Every record below should be repeated word for word, with the pictures left out.

Top of DATA SUPPLIED

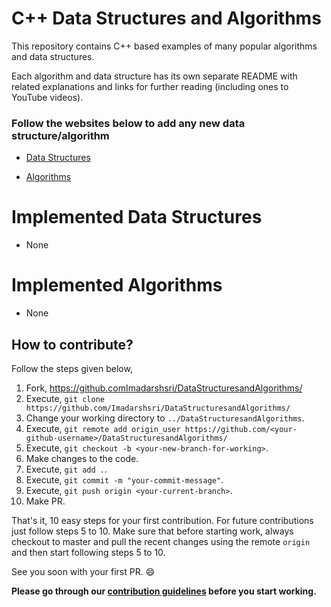 # C++ Data Structures and Algorithms
This repository contains C++ based examples of many popular algorithms and data structures.

Each algorithm and data structure has its own separate README with related explanations and links for further reading (including ones to YouTube videos).

### Follow the websites below to add any new data structure/algorithm

- [Data Structures](https://en.wikipedia.org/wiki/List_of_data_structures)

- [Algorithms](https://www.geeksforgeeks.org/fundamentals-of-algorithms/)

# Implemented Data Structures
* None

# Implemented Algorithms
* None

How to contribute?
------------------

Follow the steps given below,

1. Fork, https://github.comImadarshsri/DataStructuresandAlgorithms/
2. Execute, `git clone https://github.com/Imadarshsri/DataStructuresandAlgorithms/`
3. Change your working directory to `../DataStructuresandAlgorithms`.
4. Execute, `git remote add origin_user https://github.com/<your-github-username>/DataStructuresandAlgorithms/`
5. Execute, `git checkout -b <your-new-branch-for-working>`.
6. Make changes to the code.
7. Execute, `git add .`.
8. Execute, `git commit -m "your-commit-message"`.
9. Execute, `git push origin <your-current-branch>`.
10. Make PR.

That's it, 10 easy steps for your first contribution. For future contributions just follow steps 5 to 10. Make sure that before starting work, always checkout to master and pull the recent changes using the remote `origin` and then start following steps 5 to 10.

See you soon with your first PR. :smile:

**Please go through our [contribution guidelines](https://github.com/Imadarshsri/DataStructuresandAlgorithms/CONTRIBUTING.md) before you start working.**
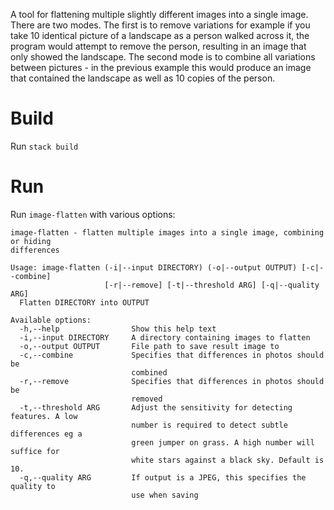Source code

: A tool for flattening multiple slightly different images into a single image. There are two modes. The first is to remove variations for example if you take 10 identical picture of a landscape as a person walked across it, the program would attempt to remove the person, resulting in an image that only showed the landscape. The second mode is to combine all variations between pictures - in the previous example this would produce an image that contained the landscape as well as 10 copies of the person.

# Build

Run `stack build`

# Run

Run `image-flatten` with various options:

    image-flatten - flatten multiple images into a single image, combining or hiding
    differences

    Usage: image-flatten (-i|--input DIRECTORY) (-o|--output OUTPUT) [-c|--combine]
                         [-r|--remove] [-t|--threshold ARG] [-q|--quality ARG]
      Flatten DIRECTORY into OUTPUT

    Available options:
      -h,--help                Show this help text
      -i,--input DIRECTORY     A directory containing images to flatten
      -o,--output OUTPUT       File path to save result image to
      -c,--combine             Specifies that differences in photos should be
                               combined
      -r,--remove              Specifies that differences in photos should be
                               removed
      -t,--threshold ARG       Adjust the sensitivity for detecting features. A low
                               number is required to detect subtle differences eg a
                               green jumper on grass. A high number will suffice for
                               white stars against a black sky. Default is 10.
      -q,--quality ARG         If output is a JPEG, this specifies the quality to
                               use when saving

Bottom of DATA SUPPLIED

● **REPLY**:
 # C++ Data Structures and Algorithms
This repository contains C++ based examples of many popular algorithms and data structures.

Each algorithm and data structure has its own separate README with related explanations and links for further reading (including ones to YouTube videos).

### Follow the websites below to add any new data structure/algorithm

- [Data Structures](https://en.wikipedia.org/wiki/List_of_data_structures)

- [Algorithms](https://www.geeksforgeeks.org/fundamentals-of-algorithms/)

# Implemented Data Structures
* None

# Implemented Algorithms
* None

How to contribute?
------------------

Follow the steps given below,

1. Fork, https://github.comImadarshsri/DataStructuresandAlgorithms/
2. Execute, `git clone https://github.com/Imadarshsri/DataStructuresandAlgorithms/`
3. Change your working directory to `../DataStructuresandAlgorithms`.
4. Execute, `git remote add origin_user https://github.com/<your-github-username>/DataStructuresandAlgorithms/`
5. Execute, `git checkout -b <your-new-branch-for-working>`.
6. Make changes to the code.
7. Execute, `git add .`.
8. Execute, `git commit -m "your-commit-message"`.
9. Execute, `git push origin <your-current-branch>`.
10. Make PR.

That's it, 10 easy steps for your first contribution. For future contributions just follow steps 5 to 10. Make sure that before starting work, always checkout to master and pull the recent changes using the remote `origin` and then start following steps 5 to 10.

See you soon with your first PR. :smile:

**Please go through our [contribution guidelines](https://github.com/Imadarshsri/DataStructuresandAlgorithms/CONTRIBUTING.md) before you start working.**
Source code

: A tool for flattening multiple slightly different images into a single image. There are two modes. The first is to remove variations for example if you take 10 identical picture of a landscape as a person walked across it, the program would attempt to remove the person, resulting in an image that only showed the landscape. The second mode is to combine all variations between pictures - in the previous example this would produce an image that contained the landscape as well as 10 copies of the person.

# Build

Run `stack build`

# Run

Run `image-flatten` with various options:

    image-flatten - flatten multiple images into a single image, combining or hiding
    differences

    Usage: image-flatten (-i|--input DIRECTORY) (-o|--output OUTPUT) [-c|--combine]
                         [-r|--remove] [-t|--threshold ARG] [-q|--quality ARG]
      Flatten DIRECTORY into OUTPUT

    Available options:
      -h,--help                Show this help text
      -i,--input DIRECTORY     A directory containing images to flatten
      -o,--output OUTPUT       File path to save result image to
      -c,--combine             Specifies that differences in photos should be
                               combined
      -r,--remove              Specifies that differences in photos should be
                               removed
      -t,--threshold ARG       Adjust the sensitivity for detecting features. A low
                               number is required to detect subtle differences eg a
                               green jumper on grass. A high number will suffice for
                               white stars against a black sky. Default is 10.
      -q,--quality ARG         If output is a JPEG, this specifies the quality to
                               use when saving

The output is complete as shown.